Neben dem neuen Steuerabkommen führen laut Modenini zwei weitere Faktoren zu einer veränderten Haltung in der Arbeitssuche der Grenzgänger: Erstens trage die negative demografische Entwicklung dazu bei, dass Italiener eher in ihrem Heimatland Arbeit suchten. Zweitens habe die jüngere Generation eine andere Einstellung zu Arbeit und bewerbe sich vorwiegend auf Teilzeitstellen.

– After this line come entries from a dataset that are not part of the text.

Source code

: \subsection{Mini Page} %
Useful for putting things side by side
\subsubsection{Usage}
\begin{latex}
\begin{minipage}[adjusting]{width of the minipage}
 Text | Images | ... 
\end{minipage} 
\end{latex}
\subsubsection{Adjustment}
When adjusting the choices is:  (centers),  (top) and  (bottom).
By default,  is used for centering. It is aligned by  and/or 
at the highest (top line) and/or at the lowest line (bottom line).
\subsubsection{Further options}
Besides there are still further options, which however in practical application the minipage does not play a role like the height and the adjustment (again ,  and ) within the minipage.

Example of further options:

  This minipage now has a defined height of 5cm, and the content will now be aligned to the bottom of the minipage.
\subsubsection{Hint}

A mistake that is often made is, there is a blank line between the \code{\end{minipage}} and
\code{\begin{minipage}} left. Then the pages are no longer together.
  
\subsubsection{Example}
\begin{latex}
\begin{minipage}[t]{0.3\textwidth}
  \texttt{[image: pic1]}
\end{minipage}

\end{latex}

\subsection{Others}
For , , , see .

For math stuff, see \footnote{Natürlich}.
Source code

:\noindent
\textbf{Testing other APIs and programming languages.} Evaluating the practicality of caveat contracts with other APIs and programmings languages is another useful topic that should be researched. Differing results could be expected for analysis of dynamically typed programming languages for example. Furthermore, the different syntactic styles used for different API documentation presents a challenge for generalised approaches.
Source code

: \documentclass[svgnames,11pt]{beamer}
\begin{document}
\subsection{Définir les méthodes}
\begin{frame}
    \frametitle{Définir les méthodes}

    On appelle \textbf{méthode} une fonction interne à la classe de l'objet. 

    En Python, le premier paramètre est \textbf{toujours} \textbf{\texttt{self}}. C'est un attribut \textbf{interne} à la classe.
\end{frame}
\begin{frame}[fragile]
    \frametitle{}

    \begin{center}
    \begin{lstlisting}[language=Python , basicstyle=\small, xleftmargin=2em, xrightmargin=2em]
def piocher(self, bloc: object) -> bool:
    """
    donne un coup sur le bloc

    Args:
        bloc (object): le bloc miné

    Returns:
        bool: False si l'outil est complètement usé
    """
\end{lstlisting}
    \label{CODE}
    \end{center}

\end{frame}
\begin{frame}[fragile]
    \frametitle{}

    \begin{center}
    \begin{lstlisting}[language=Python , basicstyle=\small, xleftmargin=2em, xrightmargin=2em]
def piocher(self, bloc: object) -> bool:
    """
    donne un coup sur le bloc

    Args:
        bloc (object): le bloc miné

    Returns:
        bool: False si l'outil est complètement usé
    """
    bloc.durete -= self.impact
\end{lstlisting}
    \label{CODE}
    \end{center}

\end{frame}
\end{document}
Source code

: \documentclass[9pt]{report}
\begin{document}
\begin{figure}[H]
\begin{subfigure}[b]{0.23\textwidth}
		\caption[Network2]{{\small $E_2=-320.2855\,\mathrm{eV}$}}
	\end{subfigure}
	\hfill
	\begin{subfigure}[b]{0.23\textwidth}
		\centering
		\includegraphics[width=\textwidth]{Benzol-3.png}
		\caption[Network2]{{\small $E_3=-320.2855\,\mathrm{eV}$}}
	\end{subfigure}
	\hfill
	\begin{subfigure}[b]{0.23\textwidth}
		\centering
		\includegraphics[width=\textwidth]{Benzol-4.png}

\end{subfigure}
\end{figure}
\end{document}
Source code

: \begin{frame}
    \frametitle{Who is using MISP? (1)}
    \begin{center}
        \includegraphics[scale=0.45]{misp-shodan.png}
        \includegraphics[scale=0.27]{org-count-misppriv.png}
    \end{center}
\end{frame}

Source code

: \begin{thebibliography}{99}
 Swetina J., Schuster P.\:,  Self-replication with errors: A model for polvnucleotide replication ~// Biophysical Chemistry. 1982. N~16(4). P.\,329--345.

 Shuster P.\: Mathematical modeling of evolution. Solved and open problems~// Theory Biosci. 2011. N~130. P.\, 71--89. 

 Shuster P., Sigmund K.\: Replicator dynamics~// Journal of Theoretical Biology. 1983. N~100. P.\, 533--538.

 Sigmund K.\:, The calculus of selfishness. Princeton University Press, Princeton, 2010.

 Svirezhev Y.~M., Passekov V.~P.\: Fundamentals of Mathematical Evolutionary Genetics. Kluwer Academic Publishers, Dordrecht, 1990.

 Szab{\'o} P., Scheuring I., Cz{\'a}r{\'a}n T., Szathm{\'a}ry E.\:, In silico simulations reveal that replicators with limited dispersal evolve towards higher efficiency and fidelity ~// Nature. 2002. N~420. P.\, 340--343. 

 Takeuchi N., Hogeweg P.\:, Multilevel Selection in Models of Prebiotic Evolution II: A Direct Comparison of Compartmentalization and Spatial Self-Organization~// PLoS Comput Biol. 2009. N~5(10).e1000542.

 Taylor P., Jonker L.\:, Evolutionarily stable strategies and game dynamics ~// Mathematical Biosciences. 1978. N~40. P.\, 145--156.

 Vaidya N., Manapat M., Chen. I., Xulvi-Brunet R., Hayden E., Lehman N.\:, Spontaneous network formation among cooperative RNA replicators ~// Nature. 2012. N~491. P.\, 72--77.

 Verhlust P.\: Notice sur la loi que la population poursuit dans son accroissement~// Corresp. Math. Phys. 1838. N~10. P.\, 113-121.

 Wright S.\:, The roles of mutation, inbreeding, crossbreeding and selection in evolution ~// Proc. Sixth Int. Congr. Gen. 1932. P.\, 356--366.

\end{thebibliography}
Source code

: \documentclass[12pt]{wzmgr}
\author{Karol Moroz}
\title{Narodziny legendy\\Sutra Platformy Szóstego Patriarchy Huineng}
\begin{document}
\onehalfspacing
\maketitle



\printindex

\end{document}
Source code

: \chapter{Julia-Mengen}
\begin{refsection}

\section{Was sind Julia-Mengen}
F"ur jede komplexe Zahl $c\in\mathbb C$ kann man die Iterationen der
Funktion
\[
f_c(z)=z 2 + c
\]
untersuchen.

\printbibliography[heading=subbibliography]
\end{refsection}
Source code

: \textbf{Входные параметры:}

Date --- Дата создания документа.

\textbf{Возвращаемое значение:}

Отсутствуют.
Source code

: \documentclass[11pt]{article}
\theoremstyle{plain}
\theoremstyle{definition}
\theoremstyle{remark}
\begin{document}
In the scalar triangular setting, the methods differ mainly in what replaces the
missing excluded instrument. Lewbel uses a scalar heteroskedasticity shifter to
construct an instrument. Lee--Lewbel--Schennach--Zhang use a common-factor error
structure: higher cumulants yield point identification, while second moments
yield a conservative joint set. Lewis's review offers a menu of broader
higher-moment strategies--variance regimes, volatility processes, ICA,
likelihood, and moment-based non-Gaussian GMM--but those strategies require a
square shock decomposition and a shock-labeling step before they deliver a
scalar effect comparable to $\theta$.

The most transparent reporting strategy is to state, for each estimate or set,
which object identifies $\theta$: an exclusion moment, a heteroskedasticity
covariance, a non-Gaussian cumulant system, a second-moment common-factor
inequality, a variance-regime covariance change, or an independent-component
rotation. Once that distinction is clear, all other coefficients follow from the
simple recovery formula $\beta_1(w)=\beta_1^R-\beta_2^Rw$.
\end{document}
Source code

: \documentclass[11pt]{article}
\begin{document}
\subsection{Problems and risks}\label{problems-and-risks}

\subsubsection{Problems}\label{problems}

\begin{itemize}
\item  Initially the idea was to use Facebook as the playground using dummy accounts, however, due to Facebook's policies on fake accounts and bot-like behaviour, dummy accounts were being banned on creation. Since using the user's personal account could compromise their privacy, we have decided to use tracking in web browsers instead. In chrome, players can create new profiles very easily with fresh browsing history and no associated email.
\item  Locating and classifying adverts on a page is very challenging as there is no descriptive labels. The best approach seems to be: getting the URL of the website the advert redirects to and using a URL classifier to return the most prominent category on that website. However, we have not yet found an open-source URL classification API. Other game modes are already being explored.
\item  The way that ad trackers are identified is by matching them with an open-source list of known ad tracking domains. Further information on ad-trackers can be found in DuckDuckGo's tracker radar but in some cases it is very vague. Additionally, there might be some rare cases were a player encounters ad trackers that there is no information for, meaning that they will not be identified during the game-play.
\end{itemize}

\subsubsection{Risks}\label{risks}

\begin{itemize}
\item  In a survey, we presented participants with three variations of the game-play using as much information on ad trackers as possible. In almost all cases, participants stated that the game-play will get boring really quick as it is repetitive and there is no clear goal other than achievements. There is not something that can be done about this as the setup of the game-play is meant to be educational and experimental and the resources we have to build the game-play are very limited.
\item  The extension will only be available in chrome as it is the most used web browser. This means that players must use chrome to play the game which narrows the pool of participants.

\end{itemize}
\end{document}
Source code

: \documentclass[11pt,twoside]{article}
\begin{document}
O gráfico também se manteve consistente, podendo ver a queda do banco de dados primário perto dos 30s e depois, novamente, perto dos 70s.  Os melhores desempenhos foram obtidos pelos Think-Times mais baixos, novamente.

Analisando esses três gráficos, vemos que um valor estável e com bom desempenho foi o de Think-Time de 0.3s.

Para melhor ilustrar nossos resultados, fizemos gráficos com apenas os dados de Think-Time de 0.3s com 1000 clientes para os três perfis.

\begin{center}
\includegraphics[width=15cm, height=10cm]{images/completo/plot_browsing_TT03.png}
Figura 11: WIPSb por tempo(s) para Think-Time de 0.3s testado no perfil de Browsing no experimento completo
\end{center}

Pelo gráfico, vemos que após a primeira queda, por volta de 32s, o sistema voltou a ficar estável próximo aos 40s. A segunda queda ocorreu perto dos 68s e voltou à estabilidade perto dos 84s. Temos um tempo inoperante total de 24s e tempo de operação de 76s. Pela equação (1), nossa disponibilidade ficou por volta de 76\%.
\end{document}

Nach dem neuen Abkommen behält die Schweiz 80 Prozent der Quellensteuern, die auf das Einkommen von italienischen Grenzgängern erhoben werden. Die neuen Grenzgänger werden auch im Wohnsitzstaat ordentlich besteuert, und dieser soll eine Doppelbesteuerung beseitigen.
Im alten, von 1974 stammenden Abkommen wurden Grenzgänger nur in der Schweiz besteuert, wobei Italien 38.8 Prozent der Quellensteuer zustanden. Für Personen, die zwischen Ende Dezember 2018 und dem Datum des Inkrafttretens des Textes in den Kantonen Tessin, Graubünden und Wallis gearbeitet haben, gilt eine Übergangsregelung.
Dem neuen Abkommen zufolge gelten als Grenzgänger Menschen, die in einem Umkreis von 20 Kilometern zur Grenze wohnen und grundsätzlich täglich an ihren Wohnort zurückkehren. Diese neue Definition gilt für alle Grenzarbeitnehmenden ab dem Inkrafttreten des Abkommens.